A gas drilling site in South Montrose.

Spencer Platt / Getty Images

A gas drilling site in South Montrose, Pa.


ProPublica is highlighting a new study this week from researchers at the University of Texas at Arlington that found high levels of arsenic in private drinking wells near unconventional drilling sites in the Barnett Shale.
The Texas study comes on the heels of new information about disagreements within U.S. Environmental Protection Agency over the quality of drinking water in Dimock, Pa. The Los Angeles Times reported that at least one staffer at the EPA’s Region 3 office in Philadelphia found links between groundwater contaminated with arsenic, methane and other substances to nearby gas drilling.

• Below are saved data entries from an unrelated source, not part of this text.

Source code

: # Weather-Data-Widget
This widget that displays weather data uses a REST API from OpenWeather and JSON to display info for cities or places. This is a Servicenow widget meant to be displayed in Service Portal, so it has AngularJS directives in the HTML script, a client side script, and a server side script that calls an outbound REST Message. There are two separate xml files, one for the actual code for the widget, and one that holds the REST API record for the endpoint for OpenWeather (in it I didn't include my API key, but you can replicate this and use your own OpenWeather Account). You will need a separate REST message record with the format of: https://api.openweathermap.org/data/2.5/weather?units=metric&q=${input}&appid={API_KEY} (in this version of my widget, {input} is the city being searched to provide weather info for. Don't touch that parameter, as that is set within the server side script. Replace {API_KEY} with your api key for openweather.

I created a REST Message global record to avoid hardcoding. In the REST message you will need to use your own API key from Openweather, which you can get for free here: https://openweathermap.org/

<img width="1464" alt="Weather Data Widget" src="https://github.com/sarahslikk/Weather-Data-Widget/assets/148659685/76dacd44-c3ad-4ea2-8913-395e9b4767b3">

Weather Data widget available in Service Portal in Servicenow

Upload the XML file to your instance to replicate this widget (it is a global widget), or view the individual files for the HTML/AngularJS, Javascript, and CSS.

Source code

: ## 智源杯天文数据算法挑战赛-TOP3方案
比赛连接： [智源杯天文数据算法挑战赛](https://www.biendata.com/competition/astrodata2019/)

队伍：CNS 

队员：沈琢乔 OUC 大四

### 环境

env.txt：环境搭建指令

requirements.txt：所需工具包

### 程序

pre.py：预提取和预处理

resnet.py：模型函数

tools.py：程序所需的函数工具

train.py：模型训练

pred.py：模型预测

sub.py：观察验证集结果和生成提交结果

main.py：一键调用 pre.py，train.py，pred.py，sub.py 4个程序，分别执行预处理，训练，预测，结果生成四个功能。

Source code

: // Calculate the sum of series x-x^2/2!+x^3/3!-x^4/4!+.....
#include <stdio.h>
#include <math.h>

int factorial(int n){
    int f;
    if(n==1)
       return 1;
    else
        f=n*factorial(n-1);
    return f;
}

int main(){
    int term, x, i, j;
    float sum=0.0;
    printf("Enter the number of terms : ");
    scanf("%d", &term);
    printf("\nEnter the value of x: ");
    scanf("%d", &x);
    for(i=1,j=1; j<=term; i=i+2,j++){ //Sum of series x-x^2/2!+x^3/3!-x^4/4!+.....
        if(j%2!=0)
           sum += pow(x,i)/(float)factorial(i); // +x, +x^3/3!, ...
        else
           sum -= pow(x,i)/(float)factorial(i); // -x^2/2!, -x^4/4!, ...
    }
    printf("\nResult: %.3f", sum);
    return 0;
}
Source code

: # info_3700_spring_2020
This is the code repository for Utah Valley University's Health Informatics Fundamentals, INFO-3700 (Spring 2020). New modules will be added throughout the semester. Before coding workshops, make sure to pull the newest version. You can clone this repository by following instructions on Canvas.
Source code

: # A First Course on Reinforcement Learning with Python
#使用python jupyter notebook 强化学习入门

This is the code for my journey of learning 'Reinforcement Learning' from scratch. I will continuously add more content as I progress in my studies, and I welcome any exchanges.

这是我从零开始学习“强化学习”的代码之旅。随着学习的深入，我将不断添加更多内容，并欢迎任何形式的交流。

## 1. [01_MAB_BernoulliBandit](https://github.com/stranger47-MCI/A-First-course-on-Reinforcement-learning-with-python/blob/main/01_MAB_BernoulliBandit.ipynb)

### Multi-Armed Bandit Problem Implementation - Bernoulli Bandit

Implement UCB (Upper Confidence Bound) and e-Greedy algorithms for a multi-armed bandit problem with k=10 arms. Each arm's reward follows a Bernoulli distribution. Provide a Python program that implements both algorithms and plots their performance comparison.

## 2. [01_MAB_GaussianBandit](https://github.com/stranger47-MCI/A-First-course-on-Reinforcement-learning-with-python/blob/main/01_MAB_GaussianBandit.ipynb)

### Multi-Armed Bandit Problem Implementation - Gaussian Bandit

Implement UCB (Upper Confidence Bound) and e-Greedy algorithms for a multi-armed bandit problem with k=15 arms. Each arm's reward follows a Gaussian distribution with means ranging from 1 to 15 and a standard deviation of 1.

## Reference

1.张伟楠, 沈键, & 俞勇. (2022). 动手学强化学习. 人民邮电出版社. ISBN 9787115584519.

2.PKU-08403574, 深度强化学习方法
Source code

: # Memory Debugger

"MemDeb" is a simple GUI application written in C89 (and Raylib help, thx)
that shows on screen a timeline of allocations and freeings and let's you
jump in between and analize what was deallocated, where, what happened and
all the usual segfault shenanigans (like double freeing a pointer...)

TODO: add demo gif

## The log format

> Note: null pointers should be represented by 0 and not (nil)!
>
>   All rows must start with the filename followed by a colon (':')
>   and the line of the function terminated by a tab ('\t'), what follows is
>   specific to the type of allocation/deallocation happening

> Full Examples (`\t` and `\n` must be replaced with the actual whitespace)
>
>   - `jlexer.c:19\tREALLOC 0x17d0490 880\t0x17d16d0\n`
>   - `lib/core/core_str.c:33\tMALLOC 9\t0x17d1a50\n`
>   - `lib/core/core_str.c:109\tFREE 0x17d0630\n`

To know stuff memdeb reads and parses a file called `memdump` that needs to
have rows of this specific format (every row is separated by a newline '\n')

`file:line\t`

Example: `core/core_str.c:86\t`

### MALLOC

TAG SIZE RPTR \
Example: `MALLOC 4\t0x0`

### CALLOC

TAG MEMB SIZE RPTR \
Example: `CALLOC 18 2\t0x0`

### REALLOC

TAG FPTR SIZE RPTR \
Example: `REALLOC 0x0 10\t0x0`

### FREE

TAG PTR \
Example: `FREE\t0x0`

ProPublica published a Q&A with one of the authors of the new Texas study, Brian Fontenot who says his work is similar to a Duke University study of the Marcellus Shale region by Robert Jackson and Avner Vengosh that found methane levels were 17 times higher in drinking water wells in proximity to drilling sites. But the Duke study did not show a direct causation between fracking and contamination issues. Neither did the new Texas study.
Here’s what Fontenot tells ProPublica the take-home message is:

“We don’t want the public to take away from this that we have pegged fracking as the cause of these issues. But we have shown that these issues do occur in close relation, geographically, to natural gas extraction. And we have this historical database from pretty much the same exact areas that we sampled that never had these issues until the onset of all the fracking. We have about 16,000 active wells here in the Barnett Shale, and that’s all popped up in about the last decade, so it’s been a pretty dramatic increase.
We noticed that when you’re closer to a well, you’re more likely to have a problem, and that today’s samples have problems, while yesterday’s samples before the fracking showed up did not. So we think that the strongest argument we can say is that this needs more research.”